COLORADO STATUTORY POWER OF ATTORNEY FOR PROPERTY

NOTICE:  UNLESS YOU LIMIT THE POWER IN THIS DOCUMENT, THIS DOCUMENT GIVES YOUR AGENT THE POWER TO ACT FOR YOU, WITHOUT YOUR CONSENT, IN ANY WAY THAT YOU COULD ACT FOR YOURSELF.  THE POWERS GRANTED BY THIS DOCUMENT ARE BROAD AND SWEEPING. THEY ARE EXPLAINED IN THE "UNIFORM STATUTORY FORM POWER OF ATTORNEY ACT", PART 13 OF ARTICLE 1 OF TITLE 15, COLORADO REVISED STATUTES, AND PART 6 OF ARTICLE 14 OF TITLE 15, COLORADO REVISED STATUTES. IF YOU HAVE ANY QUESTIONS ABOUT THESE POWERS, OBTAIN COMPETENT LEGAL ADVICE.  THIS DOCUMENT DOES NOT AUTHORIZE ANYONE TO MAKE MEDICAL AND OTHER HEALTH-CARE DECISIONS FOR YOU. YOU MAY REVOKE THIS POWER OF ATTORNEY IF YOU LATER WISH TO DO SO.
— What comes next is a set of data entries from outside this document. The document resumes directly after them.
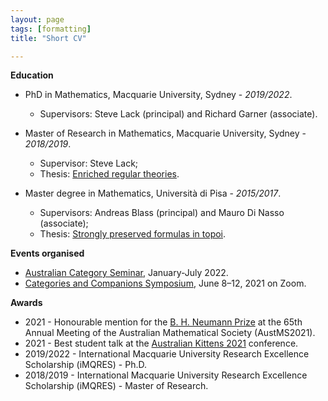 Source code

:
 ```yaml
---
layout: page
tags: [formatting]
title: "Short CV"

---
```



**Education**
* PhD in Mathematics, Macquarie University, Sydney - *2019/2022*.
    * Supervisors: Steve Lack (principal) and Richard Garner (associate).

* Master of Research in Mathematics, Macquarie University, Sydney - *2018/2019*.
    * Supervisor: Steve Lack;
    * Thesis: [Enriched regular theories](http://hdl.handle.net/1959.14/1270426).

* Master degree in Mathematics, Università di Pisa - *2015/2017*.
    * Supervisors: Andreas Blass (principal) and Mauro Di Nasso (associate);
    * Thesis: [Strongly preserved formulas in topoi](https://etd.adm.unipi.it/t/etd-11222017-094128/).

**Events organised**
* [Australian Category Seminar](http://web.science.mq.edu.au/groups/coact/seminar/about-auscat.html), January-July 2022.
* [Categories and Companions Symposium](http://web.science.mq.edu.au/groups/coact/seminar/CaCS2021/), June 8–12, 2021 on Zoom. 

**Awards**

* 2021 -  Honourable mention for the [B. H. Neumann Prize](https://austms.org.au/awards-grants/awards/the-bernhard-neumann-prize/) at the 65th Annual Meeting of the Australian Mathematical Society (AustMS2021).
* 2021 - Best student talk at the [Australian Kittens 2021](https://www.marcyrobertson.com/australian-kittens--an-ecr-conference.html) conference.
* 2019/2022 - International Macquarie University Research Excellence Scholarship (iMQRES) - Ph.D.
* 2018/2019 - International Macquarie University Research Excellence Scholarship (iMQRES) - Master of Research.
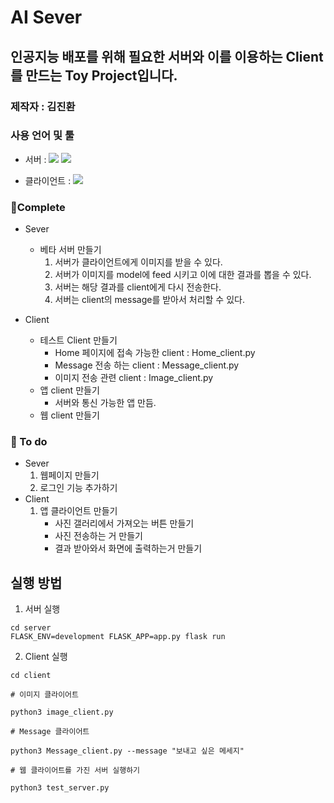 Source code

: # AI Sever
## 인공지능 배포를 위해 필요한 서버와 이를 이용하는 Client를 만드는 Toy Project입니다.

### 제작자 : 김진환

### 사용 언어 및 툴

- 서버 : <img src="https://img.shields.io/badge/Python-3776AB?style=flat-square&logo=Python&logoColor=white"/> <img src="https://img.shields.io/badge/Flask-000000?style=flat-square&logo=Flask&logoColor=white"/>

- 클라이언트 : <img src="https://img.shields.io/badge/Flutter-02569B?style=flat-square&logo=Flutter&logoColor=white"/>


### 🤘Complete
- Sever
    - 베타 서버 만들기
        1. 서버가 클라이언트에게 이미지를 받을 수 있다.
        2. 서버가 이미지를 model에 feed 시키고 이에 대한 결과를 뽑을 수 있다.
        3. 서버는 해당 결과를 client에게 다시 전송한다.
        4. 서버는 client의 message를 받아서 처리할 수 있다.

- Client
    - 테스트 Client 만들기
        - Home 페이지에 접속 가능한 client : Home_client.py
        - Message 전송 하는 client : Message_client.py
        - 이미지 전송 관련 client : Image_client.py
    - 앱 client 만들기
        - 서버와 통신 가능한 앱 만듬.
    - 웹 client 만들기
### 💪 To do

- Sever
    1. 웹페이지 만들기
    2. 로그인 기능  추가하기
- Client
  1. 앱 클라이언트 만들기
        - 사진 갤러리에서 가져오는 버튼 만들기
        - 사진 전송하는 거 만들기
        - 결과 받아와서 화면에 출력하는거 만들기
  



## 실행 방법

1. 서버 실행
```
cd server
FLASK_ENV=development FLASK_APP=app.py flask run
```

2. Client 실행

```
cd client

# 이미지 클라이어트

python3 image_client.py 

# Message 클라이어트

python3 Message_client.py --message "보내고 싶은 메세지"

# 웹 클라이어트를 가진 서버 실행하기

python3 test_server.py
```



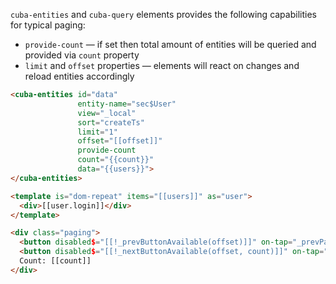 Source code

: `cuba-entities` and `cuba-query` elements provides the following capabilities for typical paging:
 * `provide-count` — if set then total amount of entities will be queried and provided via `count` property
 * `limit` and `offset` properties — elements will react on changes and reload entities accordingly

```html
<cuba-entities id="data"
               entity-name="sec$User"
               view="_local"
               sort="createTs"
               limit="1"
               offset="[[offset]]"
               provide-count
               count="{{count}}"
               data="{{users}}">
</cuba-entities>

<template is="dom-repeat" items="[[users]]" as="user">
  <div>[[user.login]]</div>
</template>

<div class="paging">
  <button disabled$="[[!_prevButtonAvailable(offset)]]" on-tap="_prevPage">⯇</button>
  <button disabled$="[[!_nextButtonAvailable(offset, count)]]" on-tap="_nextPage">⯈</button>
  Count: [[count]]
</div>

``` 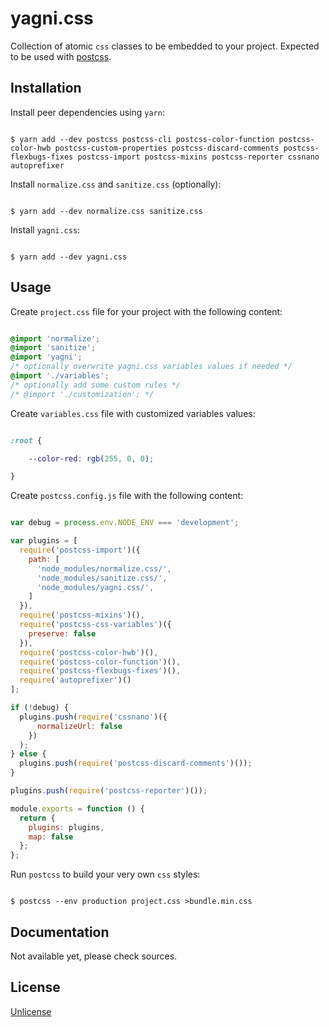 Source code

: # yagni.css

Collection of atomic `css` classes to be embedded to your project. Expected to
be used with [postcss][postcss].


## Installation

Install peer dependencies using `yarn`:

```shell

$ yarn add --dev postcss postcss-cli postcss-color-function postcss-color-hwb postcss-custom-properties postcss-discard-comments postcss-flexbugs-fixes postcss-import postcss-mixins postcss-reporter cssnano autoprefixer

```

Install `normalize.css` and `sanitize.css` (optionally):

```shell

$ yarn add --dev normalize.css sanitize.css

```

Install `yagni.css`:

```shell

$ yarn add --dev yagni.css

```


## Usage

Create `project.css` file for your project with the following content:

```css

@import 'normalize';
@import 'sanitize';
@import 'yagni';
/* optionally overwrite yagni.css variables values if needed */
@import './variables';
/* optionally add some custom rules */
/* @import './customization'; */

```

Create `variables.css` file with customized variables values:

```css

:root {

    --color-red: rgb(255, 0, 0);

}

```

Create `postcss.config.js` file with the following content:

```js

var debug = process.env.NODE_ENV === 'development';

var plugins = [
  require('postcss-import')({
    path: [
      'node_modules/normalize.css/',
      'node_modules/sanitize.css/',
      'node_modules/yagni.css/',
    ]
  }),
  require('postcss-mixins')(),
  require('postcss-css-variables')({
    preserve: false
  }),
  require('postcss-color-hwb')(),
  require('postcss-color-function')(),
  require('postcss-flexbugs-fixes')(),
  require('autoprefixer')()
];

if (!debug) {
  plugins.push(require('cssnano')({
      normalizeUrl: false
    })
  );
} else {
  plugins.push(require('postcss-discard-comments')());
}

plugins.push(require('postcss-reporter')());

module.exports = function () {
  return {
    plugins: plugins,
    map: false
  };
};

```

Run `postcss` to build your very own `css` styles:

```shell

$ postcss --env production project.css >bundle.min.css

```


## Documentation

Not available yet, please check sources.


## License

[Unlicense][unlicense]


[postcss]: https://postcss.org
[unlicense]: http://unlicense.org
THE PURPOSE OF THIS POWER OF ATTORNEY IS TO GIVE THE PERSON YOU DESIGNATE (YOUR "AGENT") BROAD POWERS TO HANDLE YOUR PROPERTY AND AFFAIRS, WHICH MAY INCLUDE POWERS TO PLEDGE, SELL, OR OTHERWISE DISPOSE OF ANY REAL OR PERSONAL PROPERTY WITHOUT ADVANCE NOTICE TO YOU OR APPROVAL BY YOU.  THIS FORM DOES NOT IMPOSE A DUTY ON YOUR AGENT TO EXERCISE GRANTED POWERS; BUT WHEN POWERS ARE EXERCISED, YOUR AGENT MUST USE DUE CARE TO ACT FOR YOUR BENEFIT AND IN ACCORDANCE WITH THE PROVISIONS OF THIS FORM AND MUST KEEP A RECORD OF RECEIPTS, DISBURSEMENTS, AND SIGNIFICANT ACTIONS TAKEN AS AGENT.  YOU MAY NAME SUCCESSOR AGENTS UNDER THIS FORM BUT NOT CO-AGENTS.  UNTIL YOU REVOKE THIS POWER OF ATTORNEY OR A COURT ACTING ON YOUR BEHALF TERMINATES IT, YOUR AGENT MAY EXERCISE THE POWERS GIVEN HERE THROUGHOUT YOUR LIFETIME, EVEN AFTER YOU MAY BECOME DISABLED, UNLESS YOU EXPRESSLY LIMIT THE DURATION OF THIS POWER IN THE MANNER PROVIDED BELOW.

YOU MAY HAVE OTHER RIGHTS OR POWERS UNDER COLORADO LAW NOT SPECIFIED IN THIS FORM.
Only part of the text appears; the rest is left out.